Description of the task.
In the entries below, print exactly the lines from the first through the one with "DECLARO QUE: \par", both included, and none of the pictures.

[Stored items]
────

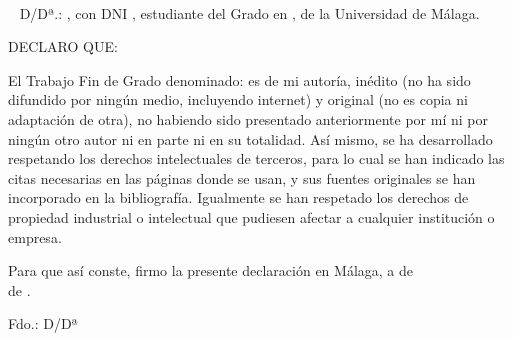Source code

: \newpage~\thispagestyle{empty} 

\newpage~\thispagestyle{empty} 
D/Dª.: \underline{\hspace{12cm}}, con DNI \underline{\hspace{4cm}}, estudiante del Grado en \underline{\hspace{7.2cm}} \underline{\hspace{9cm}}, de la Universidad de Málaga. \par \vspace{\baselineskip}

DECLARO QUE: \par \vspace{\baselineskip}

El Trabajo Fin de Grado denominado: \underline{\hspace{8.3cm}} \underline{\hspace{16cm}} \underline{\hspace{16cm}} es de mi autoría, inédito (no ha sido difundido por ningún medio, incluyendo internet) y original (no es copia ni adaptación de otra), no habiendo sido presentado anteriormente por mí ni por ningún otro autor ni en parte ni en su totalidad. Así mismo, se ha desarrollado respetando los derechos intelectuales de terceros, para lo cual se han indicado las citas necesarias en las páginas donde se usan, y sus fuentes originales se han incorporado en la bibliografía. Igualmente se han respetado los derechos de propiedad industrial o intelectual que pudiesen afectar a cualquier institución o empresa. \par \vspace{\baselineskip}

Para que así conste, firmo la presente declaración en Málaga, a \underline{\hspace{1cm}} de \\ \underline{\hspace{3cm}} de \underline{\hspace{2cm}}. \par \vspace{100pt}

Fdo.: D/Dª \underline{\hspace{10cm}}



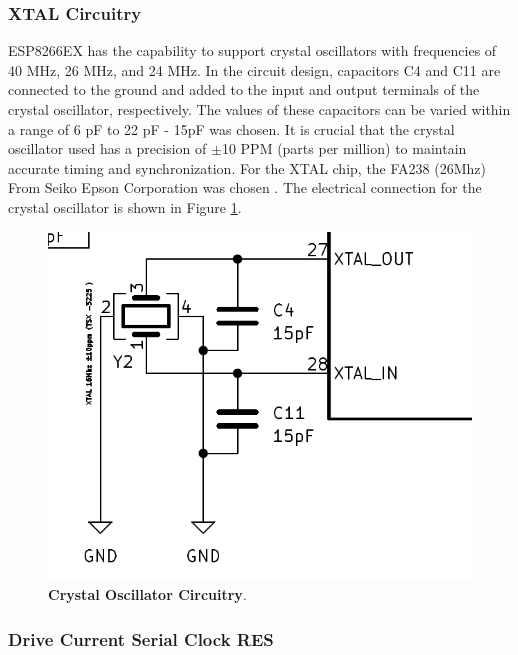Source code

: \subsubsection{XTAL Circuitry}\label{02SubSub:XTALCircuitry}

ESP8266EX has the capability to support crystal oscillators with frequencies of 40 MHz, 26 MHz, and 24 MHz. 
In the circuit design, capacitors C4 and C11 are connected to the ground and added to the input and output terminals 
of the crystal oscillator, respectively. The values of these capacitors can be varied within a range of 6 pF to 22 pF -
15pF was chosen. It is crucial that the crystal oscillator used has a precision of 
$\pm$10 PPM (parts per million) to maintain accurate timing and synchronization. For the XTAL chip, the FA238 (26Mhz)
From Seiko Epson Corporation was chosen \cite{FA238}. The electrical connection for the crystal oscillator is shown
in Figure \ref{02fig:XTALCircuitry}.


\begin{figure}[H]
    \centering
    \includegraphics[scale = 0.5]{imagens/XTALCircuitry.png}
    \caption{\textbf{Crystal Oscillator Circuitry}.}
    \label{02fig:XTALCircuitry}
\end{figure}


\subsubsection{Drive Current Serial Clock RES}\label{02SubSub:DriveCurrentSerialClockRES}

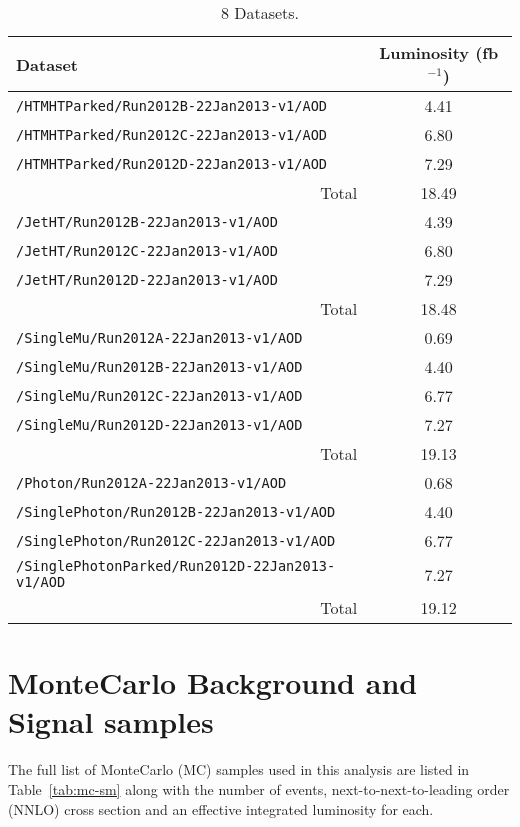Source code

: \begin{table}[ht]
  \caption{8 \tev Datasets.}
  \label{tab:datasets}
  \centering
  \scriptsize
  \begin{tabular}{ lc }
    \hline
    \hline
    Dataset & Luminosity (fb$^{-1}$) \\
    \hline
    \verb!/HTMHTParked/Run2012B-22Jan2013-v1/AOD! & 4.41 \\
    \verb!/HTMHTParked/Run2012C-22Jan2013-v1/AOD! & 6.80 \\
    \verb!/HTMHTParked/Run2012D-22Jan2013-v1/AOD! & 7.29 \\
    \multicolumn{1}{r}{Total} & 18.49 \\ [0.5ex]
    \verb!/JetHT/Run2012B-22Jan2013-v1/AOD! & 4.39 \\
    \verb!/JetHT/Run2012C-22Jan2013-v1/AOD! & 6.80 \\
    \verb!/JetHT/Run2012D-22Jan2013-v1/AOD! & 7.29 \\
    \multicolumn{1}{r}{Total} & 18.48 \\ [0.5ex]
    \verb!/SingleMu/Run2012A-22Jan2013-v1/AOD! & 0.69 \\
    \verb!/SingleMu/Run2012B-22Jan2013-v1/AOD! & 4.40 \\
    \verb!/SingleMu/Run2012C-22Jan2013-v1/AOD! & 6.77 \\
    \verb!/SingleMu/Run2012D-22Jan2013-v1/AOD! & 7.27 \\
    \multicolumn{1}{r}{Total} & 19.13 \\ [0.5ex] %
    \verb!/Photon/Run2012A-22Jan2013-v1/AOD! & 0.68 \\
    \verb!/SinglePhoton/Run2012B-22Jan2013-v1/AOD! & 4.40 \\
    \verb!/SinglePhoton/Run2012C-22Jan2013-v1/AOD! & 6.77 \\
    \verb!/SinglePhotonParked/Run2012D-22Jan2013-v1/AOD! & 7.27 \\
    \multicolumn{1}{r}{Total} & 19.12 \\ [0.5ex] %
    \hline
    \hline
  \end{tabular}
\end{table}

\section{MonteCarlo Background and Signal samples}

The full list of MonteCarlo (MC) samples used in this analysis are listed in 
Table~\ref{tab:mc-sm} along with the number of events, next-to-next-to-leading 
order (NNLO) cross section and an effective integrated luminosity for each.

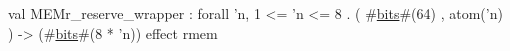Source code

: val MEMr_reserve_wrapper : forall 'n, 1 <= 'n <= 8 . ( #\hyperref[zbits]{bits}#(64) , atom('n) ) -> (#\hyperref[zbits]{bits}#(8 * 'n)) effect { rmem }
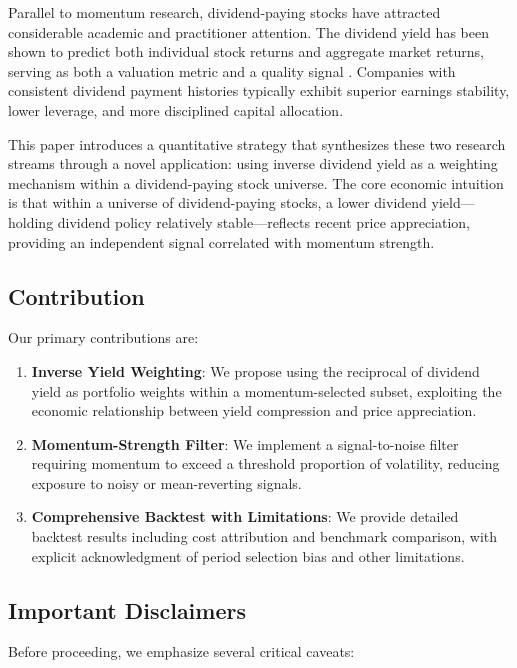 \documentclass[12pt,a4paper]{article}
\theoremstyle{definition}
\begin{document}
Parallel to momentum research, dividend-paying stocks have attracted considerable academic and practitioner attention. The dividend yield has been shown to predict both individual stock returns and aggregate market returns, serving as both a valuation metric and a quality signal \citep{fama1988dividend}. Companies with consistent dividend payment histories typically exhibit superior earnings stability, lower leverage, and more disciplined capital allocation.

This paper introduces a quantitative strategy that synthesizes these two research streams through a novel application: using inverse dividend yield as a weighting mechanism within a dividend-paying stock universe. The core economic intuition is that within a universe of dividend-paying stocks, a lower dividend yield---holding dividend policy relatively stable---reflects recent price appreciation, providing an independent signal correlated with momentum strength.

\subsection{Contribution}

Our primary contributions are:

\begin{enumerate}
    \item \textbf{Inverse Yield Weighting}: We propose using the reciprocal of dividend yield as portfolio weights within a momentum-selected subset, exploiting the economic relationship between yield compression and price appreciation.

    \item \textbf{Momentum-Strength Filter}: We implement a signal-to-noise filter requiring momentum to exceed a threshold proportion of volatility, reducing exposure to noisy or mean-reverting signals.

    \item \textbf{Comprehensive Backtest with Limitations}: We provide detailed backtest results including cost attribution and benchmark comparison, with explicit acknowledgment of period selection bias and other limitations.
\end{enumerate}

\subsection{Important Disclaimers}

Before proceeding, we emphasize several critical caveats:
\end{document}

────

Task output.
Source code

: \newpage~\thispagestyle{empty} 

\newpage~\thispagestyle{empty} 
D/Dª.: \underline{\hspace{12cm}}, con DNI \underline{\hspace{4cm}}, estudiante del Grado en \underline{\hspace{7.2cm}} \underline{\hspace{9cm}}, de la Universidad de Málaga. \par \vspace{\baselineskip}

DECLARO QUE: \par \vspace{\baselineskip}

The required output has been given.